PLAN: Proactive Low-Rank Allocation for Continual Learning¶
Conference: ICCV 2025 arXiv: 2510.21188 Code: N/A Area: Model Compression Keywords: Continual Learning, Low-Rank Adaptation, LoRA, Catastrophic Forgetting, Subspace Allocation
TL;DR¶
This paper proposes PLAN, a framework that proactively allocates orthogonal low-rank subspaces for each task and employs a perturbation-based strategy to minimize inter-task interference, achieving efficient and forgetting-free fine-tuning of large models in continual learning (CL) settings, establishing a new state of the art on standard CL benchmarks.
Background & Motivation¶
Background: Continual Learning (CL) requires models to sequentially learn multiple tasks without forgetting previously acquired knowledge. With the widespread adoption of large-scale pretrained models, parameter-efficient fine-tuning (PEFT)-based CL methods have become mainstream. Among these, LoRA (Low-Rank Adaptation) has attracted considerable attention due to its ability to train only a small number of parameters. Existing methods such as O-LoRA and InfLoRA attempt to address catastrophic forgetting within the LoRA framework via orthogonality constraints.

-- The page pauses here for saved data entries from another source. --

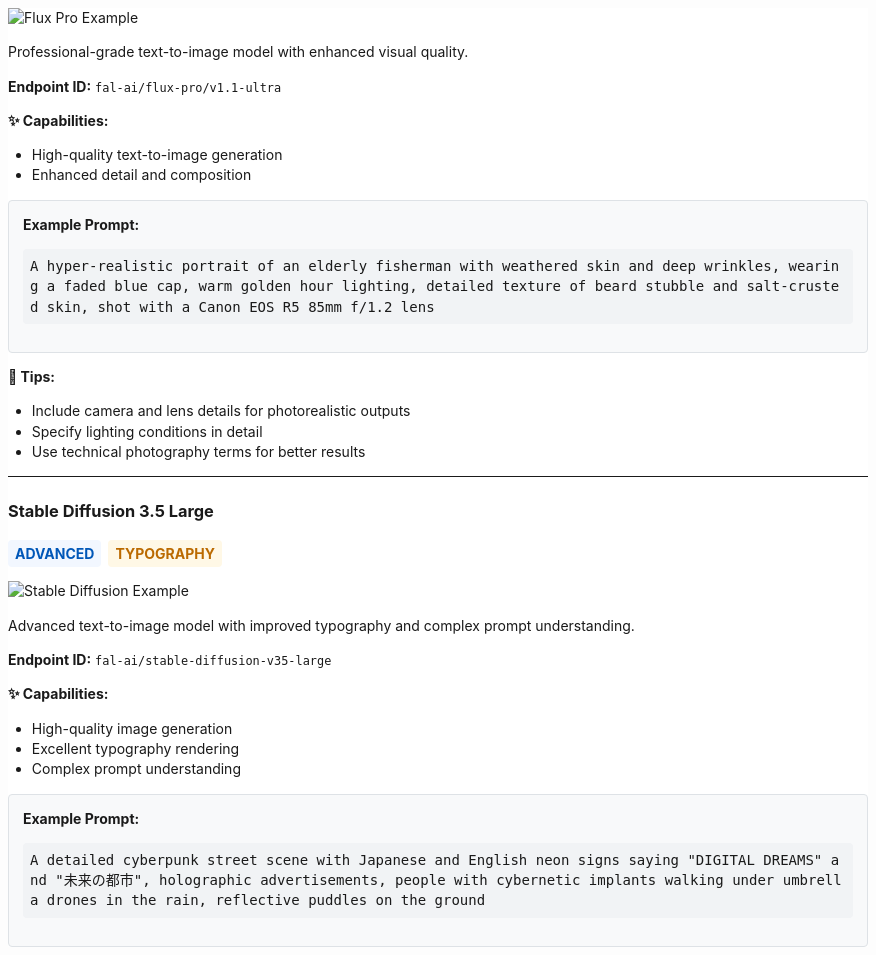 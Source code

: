 ![Flux Pro Example](/images/models/flux-pro-placeholder.jpg)

Professional-grade text-to-image model with enhanced visual quality.

**Endpoint ID:** `fal-ai/flux-pro/v1.1-ultra`

**✨ Capabilities:**
- High-quality text-to-image generation
- Enhanced detail and composition

<div style="background-color: #f8f9fa; border: 1px solid #dee2e6; border-radius: 4px; padding: 1rem; margin: 1rem 0;">
<strong>Example Prompt:</strong>
<pre style="background-color: #f1f3f5; padding: 0.5rem; border-radius: 4px; overflow-x: auto;">A hyper-realistic portrait of an elderly fisherman with weathered skin and deep wrinkles, wearing a faded blue cap, warm golden hour lighting, detailed texture of beard stubble and salt-crusted skin, shot with a Canon EOS R5 85mm f/1.2 lens</pre>
</div>

**📝 Tips:**
- Include camera and lens details for photorealistic outputs
- Specify lighting conditions in detail
- Use technical photography terms for better results

---

### Stable Diffusion 3.5 Large

<div style="display: flex; align-items: center; margin-bottom: 1rem;">
<span style="background-color: #f2f7ff; color: #0057b8; padding: 0.25rem 0.5rem; border-radius: 4px; font-weight: bold; margin-right: 0.5rem;">ADVANCED</span>
<span style="background-color: #fff8e6; color: #bb6a00; padding: 0.25rem 0.5rem; border-radius: 4px; font-weight: bold;">TYPOGRAPHY</span>
</div>

![Stable Diffusion Example](/images/models/sd35-placeholder.jpg)

Advanced text-to-image model with improved typography and complex prompt understanding.

**Endpoint ID:** `fal-ai/stable-diffusion-v35-large`

**✨ Capabilities:**
- High-quality image generation
- Excellent typography rendering
- Complex prompt understanding

<div style="background-color: #f8f9fa; border: 1px solid #dee2e6; border-radius: 4px; padding: 1rem; margin: 1rem 0;">
<strong>Example Prompt:</strong>
<pre style="background-color: #f1f3f5; padding: 0.5rem; border-radius: 4px; overflow-x: auto;">A detailed cyberpunk street scene with Japanese and English neon signs saying "DIGITAL DREAMS" and "未来の都市", holographic advertisements, people with cybernetic implants walking under umbrella drones in the rain, reflective puddles on the ground</pre>
</div>
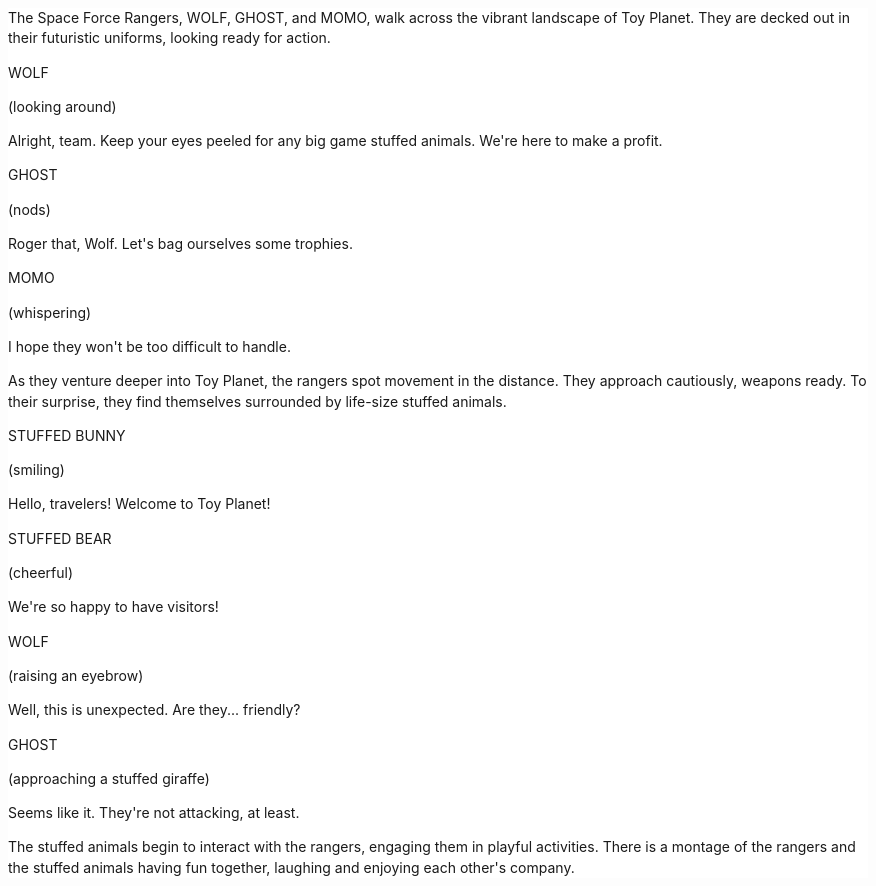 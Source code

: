 The Space Force Rangers, WOLF, GHOST, and MOMO, walk across the vibrant landscape of Toy Planet. They are decked out in their futuristic uniforms, looking ready for action.



WOLF

(looking around)

Alright, team. Keep your eyes peeled for any big game stuffed animals. We're here to make a profit.



GHOST

(nods)

Roger that, Wolf. Let's bag ourselves some trophies.



MOMO

(whispering)

I hope they won't be too difficult to handle.



As they venture deeper into Toy Planet, the rangers spot movement in the distance. They approach cautiously, weapons ready. To their surprise, they find themselves surrounded by life-size stuffed animals.



STUFFED BUNNY

(smiling)

Hello, travelers! Welcome to Toy Planet!



STUFFED BEAR

(cheerful)

We're so happy to have visitors!



WOLF

(raising an eyebrow)

Well, this is unexpected. Are they... friendly?



GHOST

(approaching a stuffed giraffe)

Seems like it. They're not attacking, at least.



The stuffed animals begin to interact with the rangers, engaging them in playful activities. There is a montage of the rangers and the stuffed animals having fun together, laughing and enjoying each other's company.

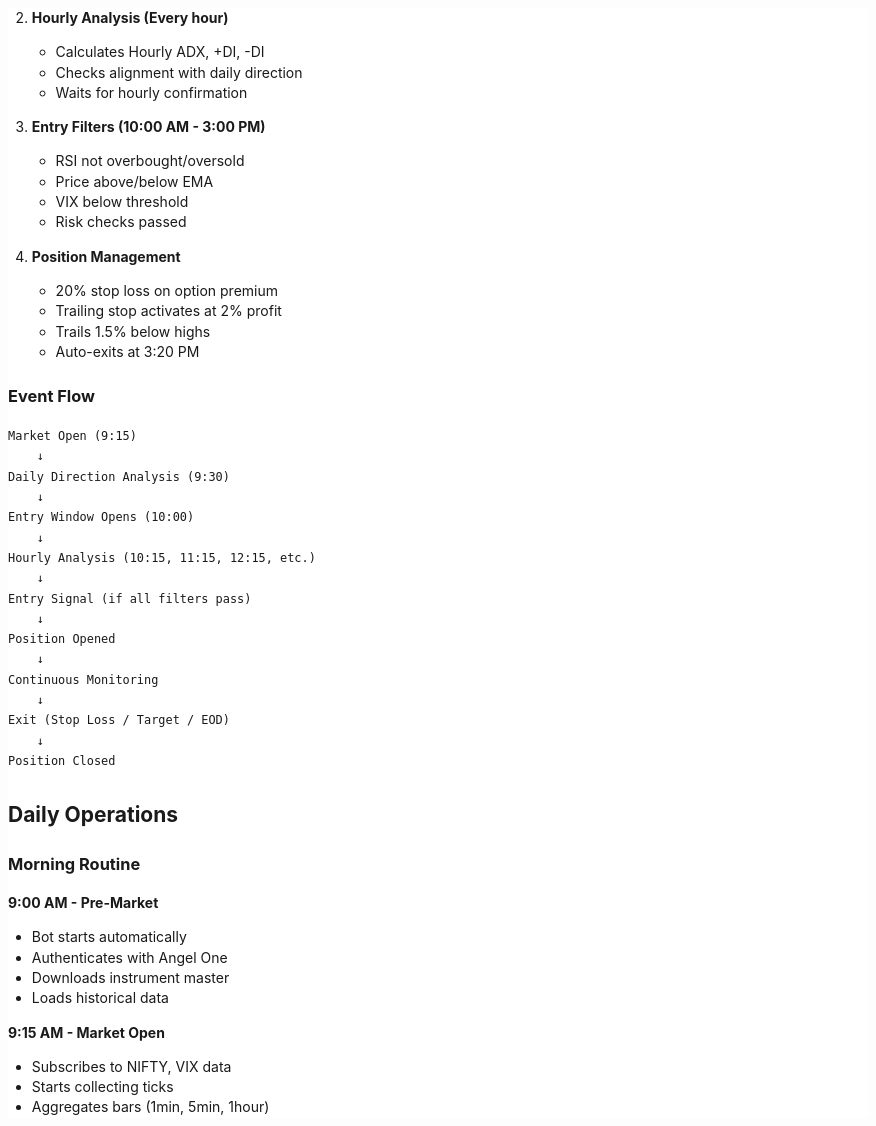 2. **Hourly Analysis (Every hour)**
   - Calculates Hourly ADX, +DI, -DI
   - Checks alignment with daily direction
   - Waits for hourly confirmation

3. **Entry Filters (10:00 AM - 3:00 PM)**
   - RSI not overbought/oversold
   - Price above/below EMA
   - VIX below threshold
   - Risk checks passed

4. **Position Management**
   - 20% stop loss on option premium
   - Trailing stop activates at 2% profit
   - Trails 1.5% below highs
   - Auto-exits at 3:20 PM

### Event Flow

```
Market Open (9:15)
    ↓
Daily Direction Analysis (9:30)
    ↓
Entry Window Opens (10:00)
    ↓
Hourly Analysis (10:15, 11:15, 12:15, etc.)
    ↓
Entry Signal (if all filters pass)
    ↓
Position Opened
    ↓
Continuous Monitoring
    ↓
Exit (Stop Loss / Target / EOD)
    ↓
Position Closed
```

## Daily Operations

### Morning Routine

**9:00 AM - Pre-Market**
- Bot starts automatically
- Authenticates with Angel One
- Downloads instrument master
- Loads historical data

**9:15 AM - Market Open**
- Subscribes to NIFTY, VIX data
- Starts collecting ticks
- Aggregates bars (1min, 5min, 1hour)
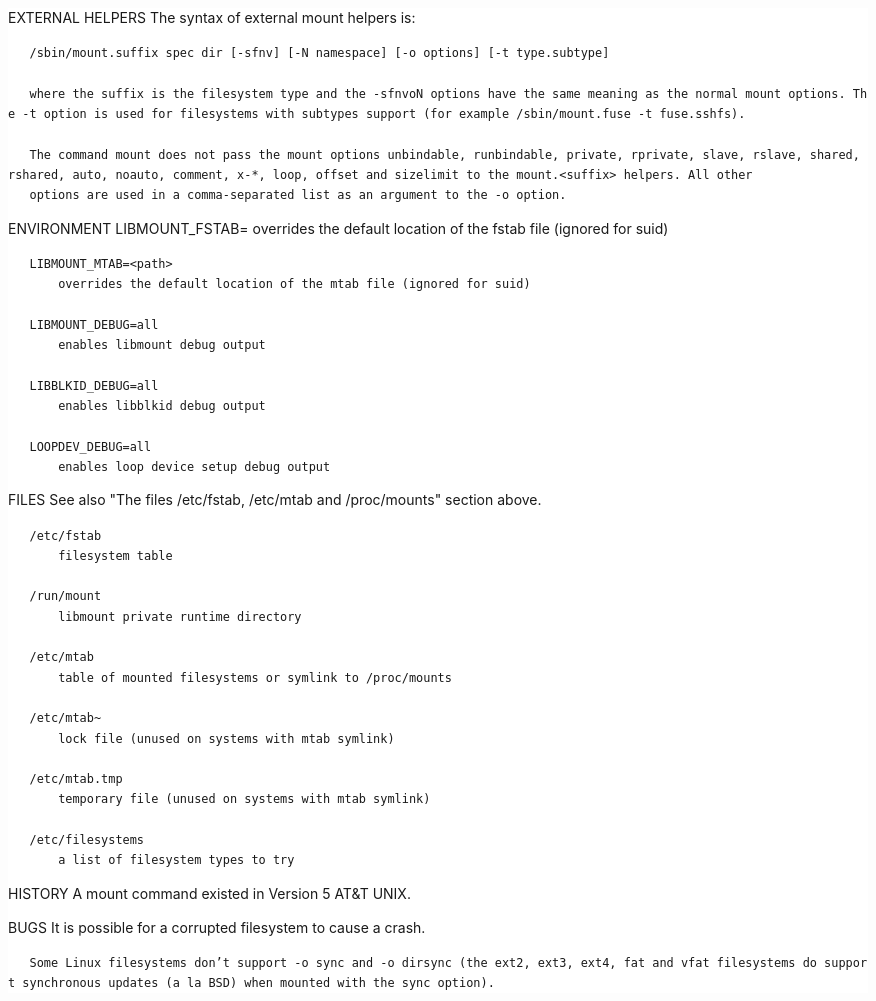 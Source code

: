 EXTERNAL HELPERS
       The syntax of external mount helpers is:

       /sbin/mount.suffix spec dir [-sfnv] [-N namespace] [-o options] [-t type.subtype]

       where the suffix is the filesystem type and the -sfnvoN options have the same meaning as the normal mount options. The -t option is used for filesystems with subtypes support (for example /sbin/mount.fuse -t fuse.sshfs).

       The command mount does not pass the mount options unbindable, runbindable, private, rprivate, slave, rslave, shared, rshared, auto, noauto, comment, x-*, loop, offset and sizelimit to the mount.<suffix> helpers. All other
       options are used in a comma-separated list as an argument to the -o option.

ENVIRONMENT
       LIBMOUNT_FSTAB=<path>
           overrides the default location of the fstab file (ignored for suid)

       LIBMOUNT_MTAB=<path>
           overrides the default location of the mtab file (ignored for suid)

       LIBMOUNT_DEBUG=all
           enables libmount debug output

       LIBBLKID_DEBUG=all
           enables libblkid debug output

       LOOPDEV_DEBUG=all
           enables loop device setup debug output

FILES
       See also "The files /etc/fstab, /etc/mtab and /proc/mounts" section above.

       /etc/fstab
           filesystem table

       /run/mount
           libmount private runtime directory

       /etc/mtab
           table of mounted filesystems or symlink to /proc/mounts

       /etc/mtab~
           lock file (unused on systems with mtab symlink)

       /etc/mtab.tmp
           temporary file (unused on systems with mtab symlink)

       /etc/filesystems
           a list of filesystem types to try

HISTORY
       A mount command existed in Version 5 AT&T UNIX.

BUGS
       It is possible for a corrupted filesystem to cause a crash.

       Some Linux filesystems don’t support -o sync and -o dirsync (the ext2, ext3, ext4, fat and vfat filesystems do support synchronous updates (a la BSD) when mounted with the sync option).
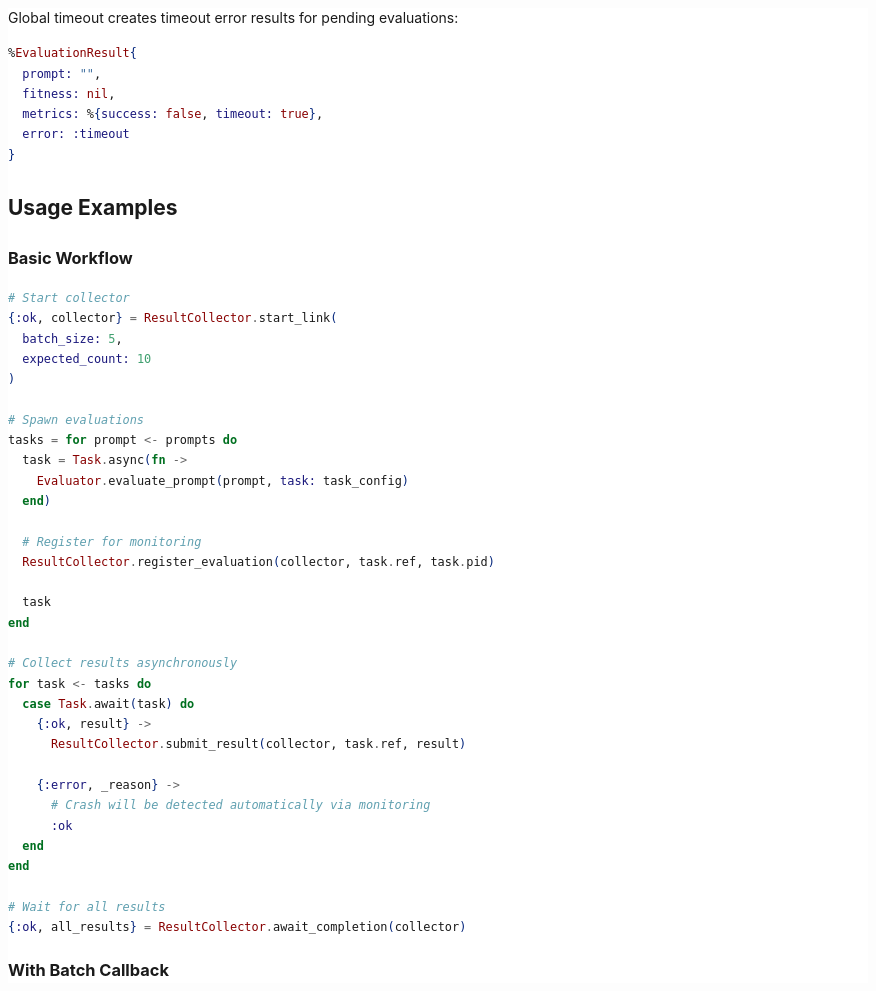 
Global timeout creates timeout error results for pending evaluations:

```elixir
%EvaluationResult{
  prompt: "",
  fitness: nil,
  metrics: %{success: false, timeout: true},
  error: :timeout
}
```

## Usage Examples

### Basic Workflow

```elixir
# Start collector
{:ok, collector} = ResultCollector.start_link(
  batch_size: 5,
  expected_count: 10
)

# Spawn evaluations
tasks = for prompt <- prompts do
  task = Task.async(fn ->
    Evaluator.evaluate_prompt(prompt, task: task_config)
  end)

  # Register for monitoring
  ResultCollector.register_evaluation(collector, task.ref, task.pid)

  task
end

# Collect results asynchronously
for task <- tasks do
  case Task.await(task) do
    {:ok, result} ->
      ResultCollector.submit_result(collector, task.ref, result)

    {:error, _reason} ->
      # Crash will be detected automatically via monitoring
      :ok
  end
end

# Wait for all results
{:ok, all_results} = ResultCollector.await_completion(collector)
```

### With Batch Callback
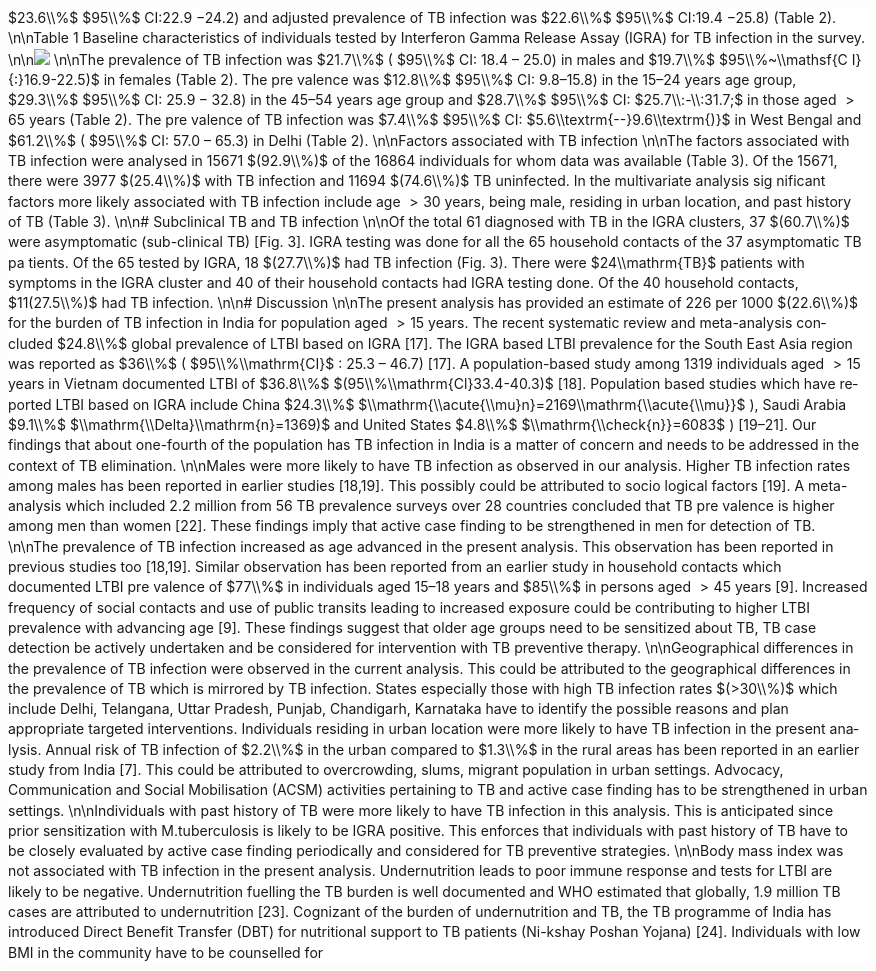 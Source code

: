$23.6\\%$ $95\\%$ CI:22.9 −24.2) and adjusted prevalence of TB infection was $22.6\\%$ $95\\%$ CI:19.4 −25.8) (Table 2).  \n\nTable 1 Baseline characteristics of individuals tested by Interferon Gamma Release Assay (IGRA) for TB infection in the survey.   \n\n![](images/571c99ebaa25b0c54981d74abffde831c244eaa38332f11af36108881e12e83e.jpg)  \n\nThe prevalence of TB infection was $21.7\\%$ ( $95\\%$ CI: 18.4 – 25.0) in males and $19.7\\%$ $95\\%~\\mathsf{C I}{:}16.9-22.5)$ in females (Table 2). The pre­ valence was $12.8\\%$ $95\\%$ CI: 9.8–15.8) in the 15–24 years age group, $29.3\\%$ $95\\%$ CI: $25.9-32.8)$ in the 45–54 years age group and $28.7\\%$ $95\\%$ CI: $25.7\\:-\\:31.7;$ in those aged $>65$ years (Table 2). The pre­ valence of TB infection was $7.4\\%$ $95\\%$ CI: $5.6\\textrm{--}9.6\\textrm{)}$ in West Bengal and $61.2\\%$ ( $95\\%$ CI: 57.0 – 65.3) in Delhi (Table 2).  \n\nFactors associated with TB infection  \n\nThe factors associated with TB infection were analysed in 15671 $(92.9\\%)$ of the 16864 individuals for whom data was available (Table 3). Of the 15671, there were 3977 $(25.4\\%)$ with TB infection and 11694 $(74.6\\%)$ TB uninfected. In the multivariate analysis sig­ nificant factors more likely associated with TB infection include age $>30$ years, being male, residing in urban location, and past history of TB (Table 3).  \n\n# Subclinical TB and TB infection  \n\nOf the total 61 diagnosed with TB in the IGRA clusters, 37 $(60.7\\%)$ were asymptomatic (sub-clinical TB) [Fig. 3]. IGRA testing was done for all the 65 household contacts of the 37 asymptomatic TB pa­ tients. Of the 65 tested by IGRA, 18 $(27.7\\%)$ had TB infection (Fig. 3). There were $24\\mathrm{TB}$ patients with symptoms in the IGRA cluster and 40 of their household contacts had IGRA testing done. Of the 40 household contacts, $11(27.5\\%)$ had TB infection.  \n\n# Discussion  \n\nThe present analysis has provided an estimate of 226 per 1000 $(22.6\\%)$ for the burden of TB infection in India for population aged $>15$ years. The recent systematic review and meta-analysis con­ cluded $24.8\\%$ global prevalence of LTBI based on IGRA [17]. The IGRA based LTBI prevalence for the South East Asia region was reported as $36\\%$ ( $95\\%\\mathrm{CI}$ : 25.3 – 46.7) [17]. A population-based study among 1319 individuals aged $>15$ years in Vietnam documented LTBI of $36.8\\%$ $(95\\%\\mathrm{Cl}33.4-40.3)$ [18]. Population based studies which have re­ ported LTBI based on IGRA include China $24.3\\%$ $\\mathrm{\\acute{\\mu}n}=2169\\mathrm{\\acute{\\mu}}$ ), Saudi Arabia $9.1\\%$ $\\mathrm{\\Delta}\\mathrm{n}=1369)$ and United States $4.8\\%$ $\\mathrm{\\check{n}}=6083$ ) [19–21]. Our findings that about one-fourth of the population has TB infection in India is a matter of concern and needs to be addressed in the context of TB elimination.  \n\nMales were more likely to have TB infection as observed in our analysis. Higher TB infection rates among males has been reported in earlier studies [18,19]. This possibly could be attributed to socio­ logical factors [19]. A meta-analysis which included 2.2 million from 56 TB prevalence surveys over 28 countries concluded that TB pre­ valence is higher among men than women [22]. These findings imply that active case finding to be strengthened in men for detection of TB.  \n\nThe prevalence of TB infection increased as age advanced in the present analysis. This observation has been reported in previous studies too [18,19]. Similar observation has been reported from an earlier study in household contacts which documented LTBI pre­ valence of $77\\%$ in individuals aged 15–18 years and $85\\%$ in persons aged $>45$ years [9]. Increased frequency of social contacts and use of public transits leading to increased exposure could be contributing to higher LTBI prevalence with advancing age [9]. These findings suggest that older age groups need to be sensitized about TB, TB case detection be actively undertaken and be considered for intervention with TB preventive therapy.  \n\nGeographical differences in the prevalence of TB infection were observed in the current analysis. This could be attributed to the geographical differences in the prevalence of TB which is mirrored by TB infection. States especially those with high TB infection rates $(>30\\%)$ which include Delhi, Telangana, Uttar Pradesh, Punjab, Chandigarh, Karnataka have to identify the possible reasons and plan appropriate targeted interventions. Individuals residing in urban location were more likely to have TB infection in the present ana­ lysis. Annual risk of TB infection of $2.2\\%$ in the urban compared to $1.3\\%$ in the rural areas has been reported in an earlier study from India [7]. This could be attributed to overcrowding, slums, migrant population in urban settings. Advocacy, Communication and Social Mobilisation (ACSM) activities pertaining to TB and active case finding has to be strengthened in urban settings.  \n\nIndividuals with past history of TB were more likely to have TB infection in this analysis. This is anticipated since prior sensitization with M.tuberculosis is likely to be IGRA positive. This enforces that individuals with past history of TB have to be closely evaluated by active case finding periodically and considered for TB preventive strategies.  \n\nBody mass index was not associated with TB infection in the present analysis. Undernutrition leads to poor immune response and tests for LTBI are likely to be negative. Undernutrition fuelling the TB burden is well documented and WHO estimated that globally, 1.9 million TB cases are attributed to undernutrition [23]. Cognizant of the burden of undernutrition and TB, the TB programme of India has introduced Direct Benefit Transfer (DBT) for nutritional support to TB patients (Ni-kshay Poshan Yojana) [24]. Individuals with low BMI in the community have to be counselled for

Limitations of Prior Work: Existing LoRA-based CL methods suffer from two core issues: (1) Passive allocation — most methods decide how to utilize the parameter space only when learning a new task, without accounting for future task requirements, resulting in progressively shrinking "parameter budgets" for subsequent tasks; (2) Accumulated interference — even with orthogonality constraints, stacking multiple low-rank updates on shared weight matrices still introduces implicit interference, as orthogonality only ensures distinct projection directions but does not prevent mutual influence during gradient updates.
Key Challenge: The parameter space of LoRA is inherently limited (bounded by rank \(r\)), and CL requires balancing "sufficient learning for the current task" against "reserving capacity for future tasks." Existing methods either greedily allocate space — degrading performance on later tasks — or are overly conservative, resulting in poor learning across all tasks.
Goal: (1) Design a proactive subspace allocation strategy that pre-plans the low-rank directions used by each task; (2) Introduce an interference-aware basis vector selection mechanism that ensures learning new tasks does not compromise existing knowledge.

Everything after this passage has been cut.